In early May 2021, Rostin Benham, chairman of the U.S. Commodity Futures Trading Commission, expressed his desire for tightened rules for family offices, possibly through more disclosure of their swaps positions—including counterparty relationships—due to the impact of large investors moving markets. “This isn’t the traditional family office that we are accustomed to,” Behnam told Bloomberg, referring to the size of the positions held by Archegos.
Two months later, U.S. Rep. Alexandria Ocasio-Cortez (D-NY) introduced legislation to require family offices with assets of $750 million or more to register as investment advisers. So far, the legislation hasn’t moved.
But the impetus for AOC’s proposal as well as potential moves at the SEC and CFTC to tighten their oversight of family offices is a result of their explosive growth and their potential to move markets, said Gregory Baker, a partner at New York-based law firm Patterson Belknap Webb & Tyler LLP, where he chairs its securities litigation team. "These agencies are taking the view that family offices are effectively operating as financial institutions and in some instances taking on a lot of debt,” Baker said. “If you make mistakes, you have the potential to impact the market."
Baker, however, could not recall any examples of family office investments that moved the markets.
The potential for regulation has been met with fierce opposition from family-office members, with 81% of them recently surveyed by BNY Mellon viewing it as government intrusion into family finances. In another recent survey, 45% of family-office members interviewed by Ernst & Young said “changing mandatory reporting disclosures” is a concern.

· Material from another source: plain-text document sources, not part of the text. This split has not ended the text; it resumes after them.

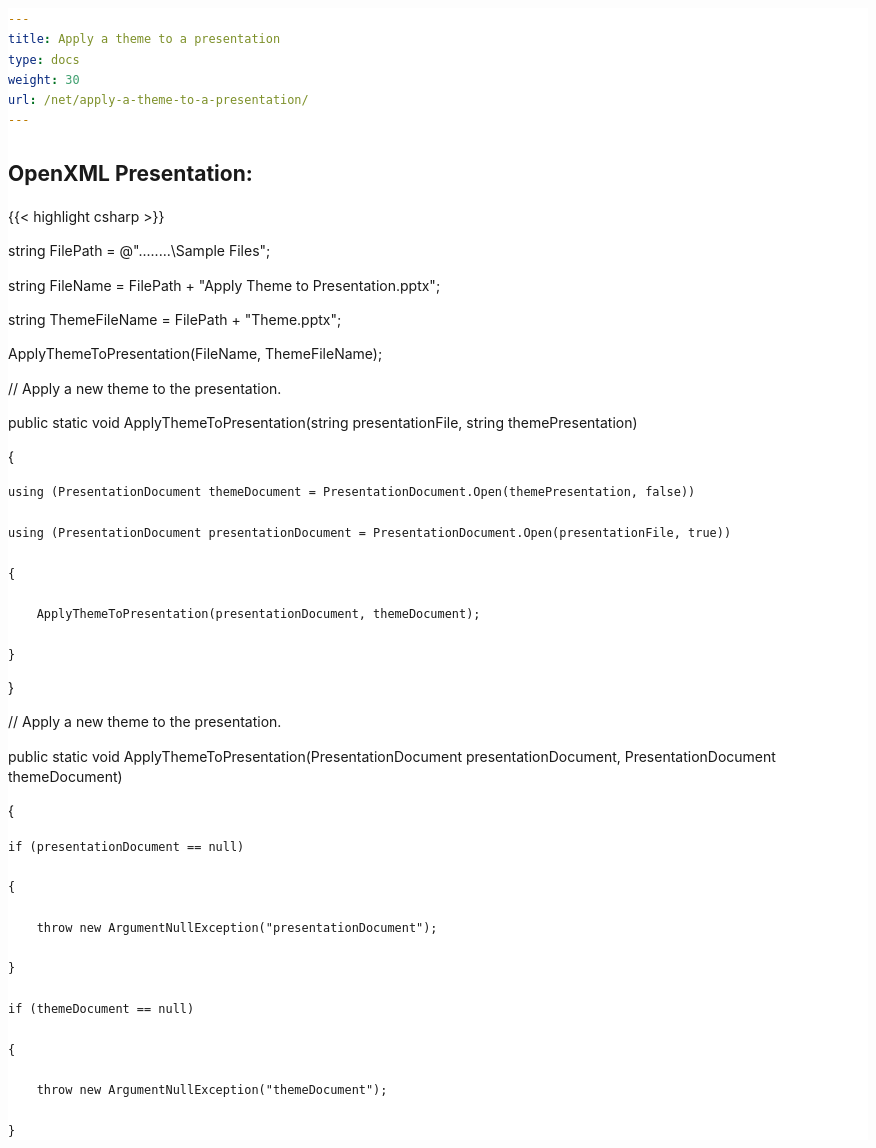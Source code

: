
 ```yaml
---
title: Apply a theme to a presentation
type: docs
weight: 30
url: /net/apply-a-theme-to-a-presentation/
---
```


## **OpenXML Presentation:**
{{< highlight csharp >}}

 string FilePath = @"..\..\..\..\Sample Files\";

string FileName = FilePath + "Apply Theme to Presentation.pptx";

string ThemeFileName = FilePath + "Theme.pptx";

ApplyThemeToPresentation(FileName, ThemeFileName);

// Apply a new theme to the presentation. 

public static void ApplyThemeToPresentation(string presentationFile, string themePresentation)

{

    using (PresentationDocument themeDocument = PresentationDocument.Open(themePresentation, false))

    using (PresentationDocument presentationDocument = PresentationDocument.Open(presentationFile, true))

    {

        ApplyThemeToPresentation(presentationDocument, themeDocument);

    }

}

// Apply a new theme to the presentation. 

public static void ApplyThemeToPresentation(PresentationDocument presentationDocument, PresentationDocument themeDocument)

{

    if (presentationDocument == null)

    {

        throw new ArgumentNullException("presentationDocument");

    }

    if (themeDocument == null)

    {

        throw new ArgumentNullException("themeDocument");

    }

And they’re targeting Congress, where family office representatives are leading their biggest lobbying push since successfully avoiding new regulations in the wake of the 2008 financial crisis, says Brian Reardon, a lobbyist for the Private Investor Coalition, which advocates for family offices in Washington.
Soldano has organized the first-ever congressional caucus focused on family businesses, including a bipartisan group of leading lawmakers. “Family businesses, which includes family offices, generate 59% of the jobs in this country and that’s why we have to get legislators to understand how big their economic imprint is,” says Soldano, president of Family Enterprise USA, who built the multi-family Cymric Family Office Services, before selling to GenSpring Family offices in 2009. The Congressional Family Business Caucus will raise the awareness and importance of family businesses in the US and the contribution they make to the US Economy.
"Regulation and disclosure would be terrible for family offices," says Paul Westall, the cofounder of family office recruiting firm Agreus Group, adding that "their very existence relies upon their confidentiality. He notes that regulation would deter high-net-worth individuals from establishing family offices and limit future investments in technology, pharmaceuticals, and other key sectors. "We do not believe the talk of regulation and more disclosure will spell the end of a golden era, but it will certainly slow down a thriving investor class because non-disclosure and privacy is worth a price."
For now, family-office members can breathe easy on the prospects of one proposal. A spokesperson for Ocasio-Cortez told Crain Currency that the proposed bill will not go to a vote of the full House of Representatives anytime soon. In addition, it has failed to attract any Republican support. And with the GOP expected to win back the House in the midterm elections this November, that means it will be dead in the water.
As for the agencies, family office advocates note that regulators lack the authority to redefine family offices. So although Gensler’s SEC may have an appetite to do that, only Congress can.
"It's highly unlikely that anything will happen in Congress,” Baker said, “but I don't think it will be the end of the story. It could be part of a broader package of reforms in the future."